» RECORD SET:

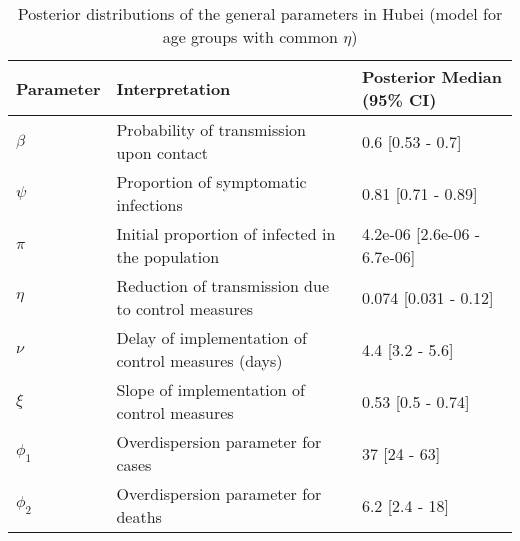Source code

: \begin{table}[ht]
\centering
\begin{tabular}{lp{9cm}p{3cm}}
  \hline
Parameter & Interpretation & Posterior Median (95\% CI) \\ 
  \hline
$\beta$ & Probability of transmission upon contact & 0.6 [0.53 - 0.7] \\ 
  $\psi$ & Proportion of symptomatic infections & 0.81 [0.71 - 0.89] \\ 
  $\pi$ & Initial proportion of infected in the population & 4.2e-06 [2.6e-06 - 6.7e-06] \\ 
  $\eta$ & Reduction of transmission due to control measures & 0.074 [0.031 - 0.12] \\ 
  $\nu$ & Delay of implementation of control measures (days) & 4.4 [3.2 - 5.6] \\ 
  $\xi$ & Slope of implementation of control measures & 0.53 [0.5 - 0.74] \\ 
  $\phi_1$ & Overdispersion parameter for cases & 37 [24 - 63] \\ 
  $\phi_2$ & Overdispersion parameter for deaths & 6.2 [2.4 - 18] \\ 
   \hline
\end{tabular}
\caption{Posterior distributions of the general parameters in Hubei (model for age groups with common $\eta$)} 
\label{tab:ParamTableHubei_Age_CommonEta}
\end{table}
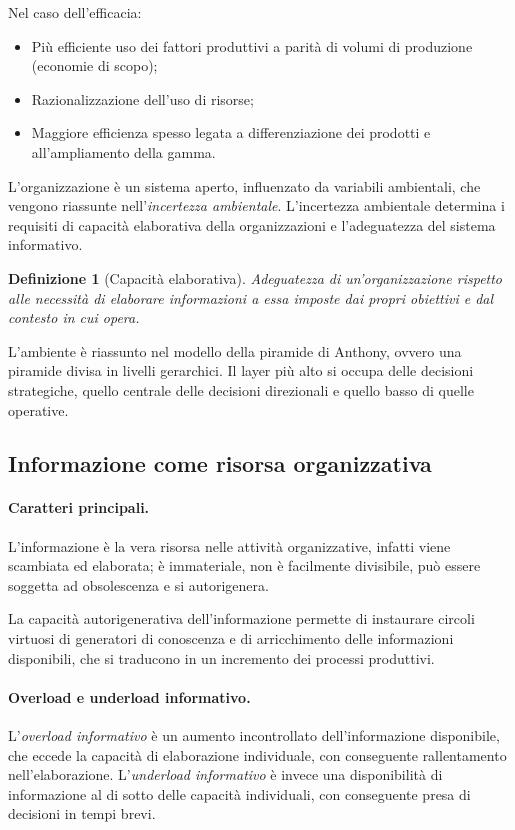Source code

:\documentclass[a4paper, 10pt]{article}
\newtheorem{definit}{Definizione}[subsection]
\begin{document}
	Nel caso dell'efficacia: \begin{itemize}
		\item Più efficiente uso dei fattori produttivi a parità di volumi di produzione (economie di scopo);
		\item Razionalizzazione dell'uso di risorse;
		\item Maggiore efficienza spesso legata a differenziazione dei prodotti e all’ampliamento della gamma.
	\end{itemize}
	
	L'organizzazione è un sistema aperto, influenzato da variabili ambientali, che vengono riassunte nell'\textit{incertezza ambientale}.
	L'incertezza ambientale determina i requisiti di capacità elaborativa della organizzazioni e l'adeguatezza del sistema informativo.
	
	\begin{definit}[Capacità elaborativa]
		Adeguatezza di un’organizzazione rispetto alle necessità di elaborare informazioni a essa imposte dai propri obiettivi e dal contesto in cui opera.
	\end{definit}
	
	L'ambiente è riassunto nel modello della piramide di Anthony, ovvero una piramide divisa in livelli gerarchici.
	Il layer più alto si occupa delle decisioni strategiche, quello centrale delle decisioni direzionali e quello basso di quelle operative.
	
	
	
	\subsection{Informazione come risorsa organizzativa}
	\paragraph{Caratteri principali.} L'informazione è la vera risorsa nelle attività organizzative, infatti viene scambiata ed elaborata; è immateriale, non è facilmente divisibile, può essere soggetta ad obsolescenza e si autorigenera.
	
	La capacità autorigenerativa dell'informazione permette di instaurare circoli virtuosi di generatori di conoscenza e di arricchimento delle informazioni disponibili, che si traducono in un incremento dei processi produttivi.
	
	\paragraph{Overload e underload informativo.} L'\textit{overload informativo} è un aumento incontrollato dell'informazione disponibile, che eccede la capacità di elaborazione individuale, con conseguente rallentamento nell'elaborazione. L'\textit{underload informativo} è invece una disponibilità di informazione al di sotto delle capacità individuali, con conseguente presa di decisioni in tempi brevi.
	
\end{document}
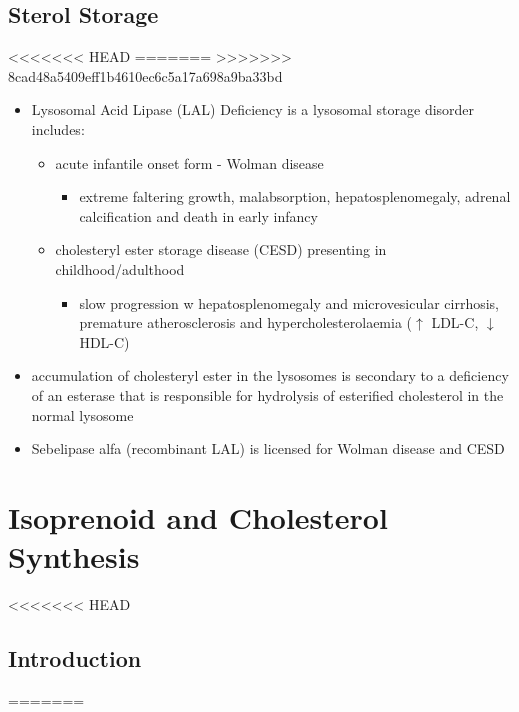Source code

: \documentclass{scrartcl}
\begin{document}
\begin{itemize}
\subsection{Sterol Storage}
<<<<<<< HEAD
\label{sec:org1211bbc}
=======
\label{sec:orgebb8752}
>>>>>>> 8cad48a5409eff1b4610ec6c5a17a698a9ba33bd
\begin{itemize}
\item Lysosomal Acid Lipase (LAL) Deficiency is a lysosomal storage
disorder includes:
\begin{itemize}
\item acute infantile onset form - Wolman disease
\begin{itemize}
\item extreme faltering growth, malabsorption, hepatosplenomegaly,
adrenal calcification and death in early infancy
\end{itemize}
\item cholesteryl ester storage disease (CESD) presenting in childhood/adulthood
\begin{itemize}
\item slow progression w hepatosplenomegaly and microvesicular
cirrhosis, premature atherosclerosis and hypercholesterolaemia
(\(\uparrow\) LDL-C, \(\downarrow\) HDL-C)
\end{itemize}
\end{itemize}
\item accumulation of cholesteryl ester in the lysosomes is secondary to a
deficiency of an esterase that is responsible for hydrolysis of
esterified cholesterol in the normal lysosome
\item Sebelipase alfa (recombinant LAL) is licensed for Wolman disease and
CESD
\end{itemize}
\section{Isoprenoid and Cholesterol Synthesis}
<<<<<<< HEAD
\label{sec:org9ca8b0a}
\subsection{Introduction}
\label{sec:orgcb44af3}
=======
\label{sec:org61a023a}

\end{itemize}
\end{document}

» WHAT YOU NEED TO DO: Everything in the records above must be repeated exactly, except the pictures.

» TASK SOLUTION:
Source code

: \begin{table}[ht]
\centering
\begin{tabular}{lp{9cm}p{3cm}}
  \hline
Parameter & Interpretation & Posterior Median (95\% CI) \\ 
  \hline
$\beta$ & Probability of transmission upon contact & 0.6 [0.53 - 0.7] \\ 
  $\psi$ & Proportion of symptomatic infections & 0.81 [0.71 - 0.89] \\ 
  $\pi$ & Initial proportion of infected in the population & 4.2e-06 [2.6e-06 - 6.7e-06] \\ 
  $\eta$ & Reduction of transmission due to control measures & 0.074 [0.031 - 0.12] \\ 
  $\nu$ & Delay of implementation of control measures (days) & 4.4 [3.2 - 5.6] \\ 
  $\xi$ & Slope of implementation of control measures & 0.53 [0.5 - 0.74] \\ 
  $\phi_1$ & Overdispersion parameter for cases & 37 [24 - 63] \\ 
  $\phi_2$ & Overdispersion parameter for deaths & 6.2 [2.4 - 18] \\ 
   \hline
\end{tabular}
\caption{Posterior distributions of the general parameters in Hubei (model for age groups with common $\eta$)} 
\label{tab:ParamTableHubei_Age_CommonEta}
\end{table}
Source code

:\documentclass[a4paper, 10pt]{article}
\newtheorem{definit}{Definizione}[subsection]
\begin{document}
	Nel caso dell'efficacia: \begin{itemize}
		\item Più efficiente uso dei fattori produttivi a parità di volumi di produzione (economie di scopo);
		\item Razionalizzazione dell'uso di risorse;
		\item Maggiore efficienza spesso legata a differenziazione dei prodotti e all’ampliamento della gamma.
	\end{itemize}
	
	L'organizzazione è un sistema aperto, influenzato da variabili ambientali, che vengono riassunte nell'\textit{incertezza ambientale}.
	L'incertezza ambientale determina i requisiti di capacità elaborativa della organizzazioni e l'adeguatezza del sistema informativo.
	
	\begin{definit}[Capacità elaborativa]
		Adeguatezza di un’organizzazione rispetto alle necessità di elaborare informazioni a essa imposte dai propri obiettivi e dal contesto in cui opera.
	\end{definit}
	
	L'ambiente è riassunto nel modello della piramide di Anthony, ovvero una piramide divisa in livelli gerarchici.
	Il layer più alto si occupa delle decisioni strategiche, quello centrale delle decisioni direzionali e quello basso di quelle operative.
	
	
	
	\subsection{Informazione come risorsa organizzativa}
	\paragraph{Caratteri principali.} L'informazione è la vera risorsa nelle attività organizzative, infatti viene scambiata ed elaborata; è immateriale, non è facilmente divisibile, può essere soggetta ad obsolescenza e si autorigenera.
	
	La capacità autorigenerativa dell'informazione permette di instaurare circoli virtuosi di generatori di conoscenza e di arricchimento delle informazioni disponibili, che si traducono in un incremento dei processi produttivi.
	
	\paragraph{Overload e underload informativo.} L'\textit{overload informativo} è un aumento incontrollato dell'informazione disponibile, che eccede la capacità di elaborazione individuale, con conseguente rallentamento nell'elaborazione. L'\textit{underload informativo} è invece una disponibilità di informazione al di sotto delle capacità individuali, con conseguente presa di decisioni in tempi brevi.
	
\end{document}
Source code

: \documentclass{scrartcl}
\begin{document}
\begin{itemize}
\subsection{Sterol Storage}
<<<<<<< HEAD
\label{sec:org1211bbc}
=======
\label{sec:orgebb8752}
>>>>>>> 8cad48a5409eff1b4610ec6c5a17a698a9ba33bd
\begin{itemize}
\item Lysosomal Acid Lipase (LAL) Deficiency is a lysosomal storage
disorder includes:
\begin{itemize}
\item acute infantile onset form - Wolman disease
\begin{itemize}
\item extreme faltering growth, malabsorption, hepatosplenomegaly,
adrenal calcification and death in early infancy
\end{itemize}
\item cholesteryl ester storage disease (CESD) presenting in childhood/adulthood
\begin{itemize}
\item slow progression w hepatosplenomegaly and microvesicular
cirrhosis, premature atherosclerosis and hypercholesterolaemia
(\(\uparrow\) LDL-C, \(\downarrow\) HDL-C)
\end{itemize}
\end{itemize}
\item accumulation of cholesteryl ester in the lysosomes is secondary to a
deficiency of an esterase that is responsible for hydrolysis of
esterified cholesterol in the normal lysosome
\item Sebelipase alfa (recombinant LAL) is licensed for Wolman disease and
CESD
\end{itemize}
\section{Isoprenoid and Cholesterol Synthesis}
<<<<<<< HEAD
\label{sec:org9ca8b0a}
\subsection{Introduction}
\label{sec:orgcb44af3}
=======
\label{sec:org61a023a}

\end{itemize}
\end{document}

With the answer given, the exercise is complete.